何でも騒ぎになっちゃうのは有名人の証拠……とはいえ、北川さんもいろいろと大変である。
当の『with』2012年7月号所載北川景子インタビューを読んでいないので、意見を言うのは本当は反則だが、現時点では確かに、宝塚に入れ込んでいることを「腐女子」とは呼ばないだろう(もっとも将来的には「腐女子」=「女のオタク」くらいに意味が広がって、そういう使われ方が出てくるかも知れない)。ただ北川さんが自分を「腐女子」と表現したこと自体については「ほほう」と思った。これ、かなり正確な自己認識ではないだろうか。
先日の『輝く女』で、北川さんは「武士」「武士道」への憧れを語っていたが、そこには、戦国時代や幕末を好む「歴女」のみなさんにも似た「男同士の美意識の世界ってカッコいい」みたいな雰囲気が感じられた。それから、これはだいぶ以前、旧ブログの話になるが、たしか『間宮兄弟』の舞台挨拶のとき、佐々木蔵之介のことを「きれい」「こんなにきれいな男の人が世の中にいるのか」というような表現で紹介していて、その「きれい」にも、私はひっかかったことを憶えている。なにかしら耽美的な「こういう人にボーイズラブして欲しい」的ニュアンスを感じてしまったのである。勘ぐりすぎか。



さらには実写版セーラームーンの座談会で、お気に入りの男性キャストを挙げろと言われて即座に「進悟」ときっぱり答えた北川さんには、どうにもショタなセンスを感じたんだが、みなさんどうですか?



そんなわけで、過去の北川さんの発言のあちこちに、かねてより「腐」疑惑を感じていた私としては、たいそう納得のいく話であった。今回は宝塚にからめて発言したので思わぬ波紋を呼んでいるようだが、この人のリアル腐女子度は決して低くないと思う。

1. 『ハンチョウ』第8話「記憶喪失の女」



とうわけで、いささか強引な持っていき方だが、佐々木蔵之介つながりで、TBSの人気刑事ドラマシリーズ『ハンチョウ 〜警視庁安積班〜』だ。現在放送されている第5シーズンは、ハンチョウこと安積(佐々木)が、これまでの渋谷区神南署から、警視庁本庁に異動になったという設定で、主演の佐々木蔵之介を除くレギュラーメンバーを総入れ替え。しかしなんかこのドラマは北川景子ゆかりの人が多いな。
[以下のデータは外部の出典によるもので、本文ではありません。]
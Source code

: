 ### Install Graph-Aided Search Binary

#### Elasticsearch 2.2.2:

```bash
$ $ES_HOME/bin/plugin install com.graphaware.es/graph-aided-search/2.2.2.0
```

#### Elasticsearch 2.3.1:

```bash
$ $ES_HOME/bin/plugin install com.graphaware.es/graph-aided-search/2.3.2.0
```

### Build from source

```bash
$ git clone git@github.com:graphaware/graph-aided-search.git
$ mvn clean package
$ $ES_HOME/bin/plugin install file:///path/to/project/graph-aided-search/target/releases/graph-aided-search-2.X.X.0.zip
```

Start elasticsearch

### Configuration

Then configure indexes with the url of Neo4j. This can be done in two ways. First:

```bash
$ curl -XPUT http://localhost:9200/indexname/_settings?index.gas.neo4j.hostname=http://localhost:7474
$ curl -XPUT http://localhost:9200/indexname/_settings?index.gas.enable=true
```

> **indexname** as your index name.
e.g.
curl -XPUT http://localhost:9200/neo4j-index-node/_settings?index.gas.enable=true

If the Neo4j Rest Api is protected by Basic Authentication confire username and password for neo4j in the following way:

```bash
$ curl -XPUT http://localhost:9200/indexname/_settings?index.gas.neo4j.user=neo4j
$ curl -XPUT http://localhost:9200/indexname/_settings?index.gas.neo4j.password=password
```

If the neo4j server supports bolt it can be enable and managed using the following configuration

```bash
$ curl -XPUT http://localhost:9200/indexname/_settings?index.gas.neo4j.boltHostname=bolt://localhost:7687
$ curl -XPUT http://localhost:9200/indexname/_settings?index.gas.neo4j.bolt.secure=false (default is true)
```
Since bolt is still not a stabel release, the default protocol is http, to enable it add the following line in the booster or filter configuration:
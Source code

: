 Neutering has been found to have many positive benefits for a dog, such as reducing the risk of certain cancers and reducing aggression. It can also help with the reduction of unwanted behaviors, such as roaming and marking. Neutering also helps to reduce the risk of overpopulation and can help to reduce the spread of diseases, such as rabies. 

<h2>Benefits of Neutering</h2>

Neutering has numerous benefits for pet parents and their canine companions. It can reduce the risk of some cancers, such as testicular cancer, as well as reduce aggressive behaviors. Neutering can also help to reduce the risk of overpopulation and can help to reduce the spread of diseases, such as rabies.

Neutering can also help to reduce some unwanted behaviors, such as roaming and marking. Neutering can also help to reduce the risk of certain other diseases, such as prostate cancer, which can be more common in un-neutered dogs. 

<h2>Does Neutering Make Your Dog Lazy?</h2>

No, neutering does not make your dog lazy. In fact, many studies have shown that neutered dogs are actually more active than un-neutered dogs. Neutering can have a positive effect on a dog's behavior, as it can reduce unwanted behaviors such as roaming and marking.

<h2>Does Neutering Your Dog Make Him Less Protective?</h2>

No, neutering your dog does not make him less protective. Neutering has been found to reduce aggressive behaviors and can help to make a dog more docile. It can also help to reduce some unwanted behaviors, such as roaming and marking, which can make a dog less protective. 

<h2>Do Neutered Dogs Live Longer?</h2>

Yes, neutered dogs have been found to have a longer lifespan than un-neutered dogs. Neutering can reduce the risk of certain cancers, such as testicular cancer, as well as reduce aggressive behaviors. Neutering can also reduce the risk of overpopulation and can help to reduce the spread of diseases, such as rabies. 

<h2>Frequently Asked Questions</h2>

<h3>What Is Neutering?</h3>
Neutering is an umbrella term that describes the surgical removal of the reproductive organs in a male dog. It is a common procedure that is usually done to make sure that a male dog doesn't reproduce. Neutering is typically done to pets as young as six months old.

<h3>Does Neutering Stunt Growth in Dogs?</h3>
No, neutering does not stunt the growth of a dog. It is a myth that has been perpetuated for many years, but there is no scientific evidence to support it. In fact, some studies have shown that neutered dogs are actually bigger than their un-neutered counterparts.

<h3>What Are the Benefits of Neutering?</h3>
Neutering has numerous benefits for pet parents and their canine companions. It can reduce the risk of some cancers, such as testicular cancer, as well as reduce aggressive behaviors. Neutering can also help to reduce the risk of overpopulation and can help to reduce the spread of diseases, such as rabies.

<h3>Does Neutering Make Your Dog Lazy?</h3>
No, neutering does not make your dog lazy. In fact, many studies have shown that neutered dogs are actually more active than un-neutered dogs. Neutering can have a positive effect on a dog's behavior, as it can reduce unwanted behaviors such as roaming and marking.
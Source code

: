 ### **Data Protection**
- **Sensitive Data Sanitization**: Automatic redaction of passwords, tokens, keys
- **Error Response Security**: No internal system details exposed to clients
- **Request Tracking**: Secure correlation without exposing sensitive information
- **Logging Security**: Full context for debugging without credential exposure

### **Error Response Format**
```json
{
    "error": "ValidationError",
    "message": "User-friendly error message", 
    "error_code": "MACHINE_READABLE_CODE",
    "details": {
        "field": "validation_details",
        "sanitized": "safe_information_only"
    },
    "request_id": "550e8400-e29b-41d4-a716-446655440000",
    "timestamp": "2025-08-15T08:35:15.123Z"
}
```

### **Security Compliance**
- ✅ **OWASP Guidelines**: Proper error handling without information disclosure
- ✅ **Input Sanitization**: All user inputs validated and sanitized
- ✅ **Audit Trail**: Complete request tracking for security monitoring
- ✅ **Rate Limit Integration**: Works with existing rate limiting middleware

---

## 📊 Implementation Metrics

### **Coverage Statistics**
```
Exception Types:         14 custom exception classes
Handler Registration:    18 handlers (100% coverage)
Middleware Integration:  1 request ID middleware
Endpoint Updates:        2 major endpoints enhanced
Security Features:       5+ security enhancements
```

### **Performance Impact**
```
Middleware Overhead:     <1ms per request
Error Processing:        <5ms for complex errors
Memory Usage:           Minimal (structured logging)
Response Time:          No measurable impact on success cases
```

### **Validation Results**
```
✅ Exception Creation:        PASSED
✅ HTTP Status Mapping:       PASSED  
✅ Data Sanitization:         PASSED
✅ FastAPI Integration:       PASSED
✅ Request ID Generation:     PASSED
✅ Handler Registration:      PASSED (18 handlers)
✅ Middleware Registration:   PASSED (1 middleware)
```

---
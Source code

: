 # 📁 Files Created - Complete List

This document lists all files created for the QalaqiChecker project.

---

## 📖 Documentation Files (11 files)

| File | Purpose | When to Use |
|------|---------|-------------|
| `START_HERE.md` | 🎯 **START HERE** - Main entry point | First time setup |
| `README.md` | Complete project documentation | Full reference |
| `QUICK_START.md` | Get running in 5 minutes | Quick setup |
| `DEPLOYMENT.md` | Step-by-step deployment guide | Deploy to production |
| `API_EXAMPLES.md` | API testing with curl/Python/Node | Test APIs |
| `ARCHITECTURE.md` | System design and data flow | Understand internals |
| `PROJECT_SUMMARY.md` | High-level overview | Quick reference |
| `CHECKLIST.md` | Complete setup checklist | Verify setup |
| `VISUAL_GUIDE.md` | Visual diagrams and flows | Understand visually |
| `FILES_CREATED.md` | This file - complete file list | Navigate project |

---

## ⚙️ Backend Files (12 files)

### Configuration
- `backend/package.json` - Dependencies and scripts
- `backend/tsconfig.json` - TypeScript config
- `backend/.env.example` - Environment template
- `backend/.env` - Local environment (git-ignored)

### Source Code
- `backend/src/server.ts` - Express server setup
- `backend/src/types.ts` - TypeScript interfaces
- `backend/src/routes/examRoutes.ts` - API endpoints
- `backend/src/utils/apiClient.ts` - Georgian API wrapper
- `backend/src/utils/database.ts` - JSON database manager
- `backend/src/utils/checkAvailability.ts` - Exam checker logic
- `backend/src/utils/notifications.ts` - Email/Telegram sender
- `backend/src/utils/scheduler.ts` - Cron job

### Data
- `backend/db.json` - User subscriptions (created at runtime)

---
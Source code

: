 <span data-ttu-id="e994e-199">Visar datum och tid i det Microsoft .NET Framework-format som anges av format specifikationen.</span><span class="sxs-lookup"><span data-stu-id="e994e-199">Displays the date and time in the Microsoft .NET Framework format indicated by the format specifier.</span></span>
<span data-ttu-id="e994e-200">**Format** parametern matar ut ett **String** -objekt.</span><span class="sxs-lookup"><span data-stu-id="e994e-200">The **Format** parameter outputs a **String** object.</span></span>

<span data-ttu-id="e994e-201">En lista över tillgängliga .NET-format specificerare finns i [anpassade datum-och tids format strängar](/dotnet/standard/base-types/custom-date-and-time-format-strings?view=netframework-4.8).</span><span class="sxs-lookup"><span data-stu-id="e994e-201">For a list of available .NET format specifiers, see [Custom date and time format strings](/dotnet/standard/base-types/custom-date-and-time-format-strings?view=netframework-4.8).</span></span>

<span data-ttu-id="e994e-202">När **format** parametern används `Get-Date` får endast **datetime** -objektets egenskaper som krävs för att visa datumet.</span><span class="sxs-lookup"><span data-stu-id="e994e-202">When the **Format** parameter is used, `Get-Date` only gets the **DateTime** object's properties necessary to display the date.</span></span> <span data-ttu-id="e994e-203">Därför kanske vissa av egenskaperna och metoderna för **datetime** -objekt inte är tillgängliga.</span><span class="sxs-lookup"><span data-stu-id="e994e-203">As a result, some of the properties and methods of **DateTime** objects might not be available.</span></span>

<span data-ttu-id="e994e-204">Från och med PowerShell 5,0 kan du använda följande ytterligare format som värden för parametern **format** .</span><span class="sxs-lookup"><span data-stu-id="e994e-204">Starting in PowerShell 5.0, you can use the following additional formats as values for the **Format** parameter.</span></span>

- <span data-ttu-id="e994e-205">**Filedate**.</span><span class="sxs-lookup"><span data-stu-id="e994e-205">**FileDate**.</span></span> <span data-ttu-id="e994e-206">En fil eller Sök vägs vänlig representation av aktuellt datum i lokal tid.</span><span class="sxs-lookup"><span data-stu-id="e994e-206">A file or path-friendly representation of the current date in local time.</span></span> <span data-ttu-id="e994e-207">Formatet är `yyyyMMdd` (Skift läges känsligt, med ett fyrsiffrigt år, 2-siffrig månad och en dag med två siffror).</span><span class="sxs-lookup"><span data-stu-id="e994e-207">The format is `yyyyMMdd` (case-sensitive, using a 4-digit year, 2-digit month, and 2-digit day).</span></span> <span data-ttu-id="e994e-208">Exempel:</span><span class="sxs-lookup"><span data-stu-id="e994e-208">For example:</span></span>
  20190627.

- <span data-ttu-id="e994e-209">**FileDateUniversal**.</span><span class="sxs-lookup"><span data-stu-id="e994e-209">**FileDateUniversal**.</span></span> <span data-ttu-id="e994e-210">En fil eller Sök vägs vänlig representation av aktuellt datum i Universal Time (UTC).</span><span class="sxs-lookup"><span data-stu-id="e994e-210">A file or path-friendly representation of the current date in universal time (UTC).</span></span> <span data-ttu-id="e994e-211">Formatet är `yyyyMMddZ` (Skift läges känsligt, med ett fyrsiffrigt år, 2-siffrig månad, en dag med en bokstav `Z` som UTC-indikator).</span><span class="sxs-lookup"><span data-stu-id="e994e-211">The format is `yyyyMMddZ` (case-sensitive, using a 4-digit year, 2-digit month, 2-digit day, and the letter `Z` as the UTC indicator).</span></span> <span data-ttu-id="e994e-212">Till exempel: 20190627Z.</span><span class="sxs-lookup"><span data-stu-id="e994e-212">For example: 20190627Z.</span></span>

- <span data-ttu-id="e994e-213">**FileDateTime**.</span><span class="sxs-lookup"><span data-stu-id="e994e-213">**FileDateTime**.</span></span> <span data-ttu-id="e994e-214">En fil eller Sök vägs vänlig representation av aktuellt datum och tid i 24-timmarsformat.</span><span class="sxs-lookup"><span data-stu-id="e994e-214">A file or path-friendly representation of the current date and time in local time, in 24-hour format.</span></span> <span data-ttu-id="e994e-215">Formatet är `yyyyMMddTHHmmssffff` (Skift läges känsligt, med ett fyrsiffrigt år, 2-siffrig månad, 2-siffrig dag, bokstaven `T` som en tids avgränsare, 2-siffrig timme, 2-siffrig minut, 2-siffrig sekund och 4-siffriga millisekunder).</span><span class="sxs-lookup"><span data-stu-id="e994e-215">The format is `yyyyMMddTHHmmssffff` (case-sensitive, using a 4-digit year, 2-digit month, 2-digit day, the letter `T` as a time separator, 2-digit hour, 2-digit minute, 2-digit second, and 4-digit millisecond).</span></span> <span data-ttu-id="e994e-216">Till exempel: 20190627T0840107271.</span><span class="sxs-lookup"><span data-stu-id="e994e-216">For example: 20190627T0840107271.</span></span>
以前の部署は佐々木と同じく『間宮兄弟』の塚地武雅がいたが、今度も『LADY』の小澤征悦に『筆談ホステス』の福士誠治がいる。
いやそれはこの際どうでもいいや。今回はわれらがプリンセス沢井美優の登場である(『ハンチョウ 〜警視庁安積班〜』第8話「はだしの美女…記憶喪失の女」5月28日放送、脚本:岡芳郎/撮影:岡崎真一/演出:吉田秋生)。
ハンチョウ安積(佐々木蔵之介)と結城(比嘉愛未)は、ある日張り込み捜査中、ふらふらとさまよいこんできた記憶喪失の女を保護する。それと前後して、近くで銀行主任の大石(松澤仁晶)が他殺で発見され、現場にはこの記憶喪失の女の指紋が残されていた。調べてみるとこの女は、向井歩美(前田愛)という名のキャバ嬢なんだが、数年前に恋人を謎の自殺でなくしており、その恋人の上司が今回の被害者だというつながりがある。
捜査一係の尾崎(小澤征悦)と小池(福士誠治)は、捜査を続けるうちに、その自殺した門脇という男の弟、門脇修二(鈴木裕樹)のアパートにたどりつく。すると、部屋の前で、反応のないドアをノックする若い女性の姿があった。修二の幼なじみで恋人、奥村加奈子(沢井美優)である。


  


加奈子「修二……修二?」


  


小 池「ちょっと待った。すみません。そこ門脇修二さんの部屋ですよね」
加奈子「はい、そうですけど」
小 池「警視庁特捜一係の者ですが、君は……彼女?」


  


加奈子「修二、どうかしたんですか?三日前から携帯が伝わらなくて……」


  




╳    ╳    ╳




  


加奈子「修二とは幼なじみなんです。彼が生まれてすぐ、ご両親が離婚して、彼と康平さんは、お父さんに引き取られました」


  


加奈子「私たちが高校に上がるとき、そのお父さんが、仕事で運転していたトラックの事故で死んでしまったんです」


  


加奈子「修二が北海道の大学に受かったときの写真です。康平さん、自分のことのように喜んでいました。だけど、二年前あんなことに……」


  


小 池「向井歩美さんて方、知っていますか?」
加奈子「はい……康平さんのお葬式のときにお会いしました。その後は、修二の話のなかに何度か」


  


尾 崎「修二さん、お兄さんの自殺に関してなにか疑問を感じていませんでしたか?」
小 池「亡くなった大石さんのことで、何か言ってなかったかな?」


  


加奈子「……修二が……殺したんですか?……」


捜査官二人を相手に、怯えて視線が泳いでいる感じとか、最後の「修二が殺したんですか?」で、恋人が人殺しをしたかも知れない不安に、刑事さんたちを直視できず、目を伏せておそるおそる訊ねるところとか、相変わらず芝居が細かいねこの人は。
今回はこのワンシーンだけ。沢井さんは暗めの表情と明るい笑顔のコントラストが鮮やかなので、後半に笑顔の場面を入れて視聴者にアピールしてほしかったところだが、まあ仕方がない。けっこうまとまった台詞もあったことだし、良しとしよう。

2. コスプレ包囲網


それではDVDレビューに戻りましょう。前回はAパート終了まで。まことが警察官、うさぎが出入りの植木職人、亜美がレイの弟子の巫女さんに扮して、成田社長(森冨士夫)が所有しているという「幻の銀水晶」(らしき宝石)をきっちり包囲して待機。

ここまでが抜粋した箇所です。